Sam Bankman-Fried, yang dituduh melakukan beberapa kejahatan seperti penipuan dan pencucian uang, menerima panggilan pengadilan sebagai bagian dari kasus terhadap organisasi yang ia dirikan dan harus menunjukkan sejumlah dokumen pada 17 Februari. Ayahnya – Joseph Bankman – dan Mantan bos Alameda Research – Caroline Ellison dan Gary Wang – akan melakukannya sehari sebelumnya.

Drama FTX Berlanjut

Menurut liputan Bloomberg, Sequoia Capital dan perusahaan ekuitas swasta lainnya dituduh mempopulerkan FTX dalam kampanye pemasaran pada tahun 2021. Ingatlah bahwa platform kripto runtuh pada November tahun lalu, menyebabkan kerugian multi-miliar investor dan kerusakan reputasi besar-besaran. ke sektor aset digital.

“Sebagai hasil dari investasi signifikan para terdakwa di entitas FTX, masing-masing diberi insentif untuk memanfaatkan reputasi profesional dan kemampuan penjangkauan media mereka untuk menggambarkan FTX sebagai pertukaran kripto yang dapat dipercaya dan sah,” demikian isi pengaduan tersebut.

Sequoia Capital, Thoma Bravo, dan Paradigm termasuk di antara banyak perusahaan yang mengeluarkan sejumlah besar dana karena paparan mereka terhadap tempat perdagangan yang bangkrut. Sequoia kehilangan lebih dari $200 juta, sementara timnya mengatakan tidak semua investasi berhasil:

“Kami berada dalam bisnis mengambil risiko. Beberapa investasi akan mengejutkan secara positif, dan beberapa akan mengejutkan secara negatif.”

Meskipun mengalami kerugian finansial, Sequoia meyakinkan pengalaman buruknya dengan FTX tidak berdampak negatif terhadap dananya.

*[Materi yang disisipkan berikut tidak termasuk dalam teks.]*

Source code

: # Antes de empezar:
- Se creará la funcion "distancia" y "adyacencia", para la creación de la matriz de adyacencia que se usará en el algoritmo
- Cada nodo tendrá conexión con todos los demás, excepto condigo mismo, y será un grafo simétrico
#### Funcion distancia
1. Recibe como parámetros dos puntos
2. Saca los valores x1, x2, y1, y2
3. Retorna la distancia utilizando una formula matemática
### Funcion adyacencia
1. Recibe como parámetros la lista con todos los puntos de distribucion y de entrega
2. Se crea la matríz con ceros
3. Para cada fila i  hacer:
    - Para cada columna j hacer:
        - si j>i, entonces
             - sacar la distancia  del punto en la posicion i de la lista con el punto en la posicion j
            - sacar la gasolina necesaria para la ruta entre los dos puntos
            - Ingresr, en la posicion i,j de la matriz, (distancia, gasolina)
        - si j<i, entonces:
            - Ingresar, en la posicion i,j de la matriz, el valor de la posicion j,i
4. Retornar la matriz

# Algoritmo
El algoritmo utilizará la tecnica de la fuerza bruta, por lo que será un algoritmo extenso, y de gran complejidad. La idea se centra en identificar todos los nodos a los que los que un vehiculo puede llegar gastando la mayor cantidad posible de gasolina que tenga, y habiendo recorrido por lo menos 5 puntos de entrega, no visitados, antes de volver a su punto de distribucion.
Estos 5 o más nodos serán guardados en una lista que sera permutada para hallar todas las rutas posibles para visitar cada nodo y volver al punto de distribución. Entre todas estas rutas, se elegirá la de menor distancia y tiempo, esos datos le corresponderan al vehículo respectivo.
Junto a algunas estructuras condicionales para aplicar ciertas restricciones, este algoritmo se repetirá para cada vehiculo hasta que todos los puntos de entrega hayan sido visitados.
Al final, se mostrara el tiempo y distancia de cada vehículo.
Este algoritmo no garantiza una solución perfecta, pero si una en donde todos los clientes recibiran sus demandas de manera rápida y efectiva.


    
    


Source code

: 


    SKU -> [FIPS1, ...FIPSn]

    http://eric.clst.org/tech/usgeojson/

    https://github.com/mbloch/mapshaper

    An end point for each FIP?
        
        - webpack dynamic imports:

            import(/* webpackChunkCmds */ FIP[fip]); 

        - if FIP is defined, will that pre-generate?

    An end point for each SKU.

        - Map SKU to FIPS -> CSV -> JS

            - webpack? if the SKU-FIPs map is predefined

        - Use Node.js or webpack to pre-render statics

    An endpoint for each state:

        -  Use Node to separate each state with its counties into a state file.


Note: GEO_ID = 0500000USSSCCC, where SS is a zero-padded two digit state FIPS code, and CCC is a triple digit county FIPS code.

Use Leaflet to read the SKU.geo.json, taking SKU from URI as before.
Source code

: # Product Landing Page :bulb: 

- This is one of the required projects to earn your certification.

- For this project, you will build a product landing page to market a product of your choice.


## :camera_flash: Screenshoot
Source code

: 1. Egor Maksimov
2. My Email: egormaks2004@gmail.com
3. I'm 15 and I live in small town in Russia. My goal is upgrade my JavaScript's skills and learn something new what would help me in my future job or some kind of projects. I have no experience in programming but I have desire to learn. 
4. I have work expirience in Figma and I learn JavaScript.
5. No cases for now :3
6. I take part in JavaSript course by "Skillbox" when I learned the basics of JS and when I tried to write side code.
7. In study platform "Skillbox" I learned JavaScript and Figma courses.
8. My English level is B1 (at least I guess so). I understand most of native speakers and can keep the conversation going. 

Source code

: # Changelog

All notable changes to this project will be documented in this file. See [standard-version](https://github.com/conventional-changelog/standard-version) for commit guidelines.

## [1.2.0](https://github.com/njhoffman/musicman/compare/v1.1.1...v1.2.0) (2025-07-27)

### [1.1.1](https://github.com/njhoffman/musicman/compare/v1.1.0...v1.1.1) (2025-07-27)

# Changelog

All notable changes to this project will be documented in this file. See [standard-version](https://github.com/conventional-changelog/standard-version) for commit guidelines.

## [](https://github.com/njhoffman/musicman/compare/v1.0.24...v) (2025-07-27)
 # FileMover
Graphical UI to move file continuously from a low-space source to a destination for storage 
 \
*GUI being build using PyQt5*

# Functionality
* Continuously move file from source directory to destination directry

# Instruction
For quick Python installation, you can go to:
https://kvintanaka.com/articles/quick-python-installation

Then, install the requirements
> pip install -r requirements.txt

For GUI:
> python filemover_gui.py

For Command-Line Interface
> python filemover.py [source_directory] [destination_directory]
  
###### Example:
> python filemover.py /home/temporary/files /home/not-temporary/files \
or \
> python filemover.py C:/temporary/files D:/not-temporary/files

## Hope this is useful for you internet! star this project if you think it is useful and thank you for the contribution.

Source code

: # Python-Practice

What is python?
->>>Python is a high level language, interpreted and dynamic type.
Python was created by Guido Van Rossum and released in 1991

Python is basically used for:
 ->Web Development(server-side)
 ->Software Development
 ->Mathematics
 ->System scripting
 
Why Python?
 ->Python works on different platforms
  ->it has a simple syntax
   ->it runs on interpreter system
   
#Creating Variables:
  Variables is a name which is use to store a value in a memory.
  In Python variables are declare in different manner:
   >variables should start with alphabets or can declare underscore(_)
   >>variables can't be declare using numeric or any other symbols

Paradigm – sebuah perusahaan modal ventura yang berfokus pada kripto dan Web3 – kehilangan lebih dari $270 juta setelah penutupan platform tersebut. Co-Founder Matt Huang mengatakan dia merasa “terkejut” dengan peristiwa tersebut dan menambahkan bahwa hal ini akan mendorong perusahaan untuk menyelidiki lebih lanjut sebelum mengalokasikan dana ke proyek.

Thoma Bravo yang berbasis di AS berpisah dengan lebih dari $100 juta.

SBF Akan Mengunjungi Pengadilan Minggu Ini

Laporan lain mengungkapkan bahwa mantan CEO tersebut akan dibawa ke pengadilan pada tanggal 17 Februari untuk memberikan dokumen yang diperlukan sebagai bagian dari kasus terhadap tempat perdagangannya. Dia saat ini tinggal di rumah orang tuanya setelah hakim federal New York membebaskannya dengan jaminan $250 juta.

SBF menghadapi beberapa tuduhan kriminal, termasuk penipuan kawat dan pencucian uang. Dia bisa menghabiskan hidupnya di balik jeruji besi jika terbukti bersalah dalam persidangan bulan Oktober.

Ayahnya – Joseph Bankman, mantan Direktur Teknik FTX – Nishad Singh, dan mantan bos Alameda Research – Caroline Ellison dan Gary Wang – akan mempresentasikan serangkaian dokumen besok (16 Februari).

Berbeda dengan SBF, Ellison dan Wang mengaku bersalah melakukan penipuan yang pada akhirnya menyebabkan jatuhnya FTX.

Pos Sequoia Capital, Paradigma, Thoma Bravo Dituduh Mempromosikan Legitimasi FTX (Laporan) muncul pertama kali di KriptoKentang.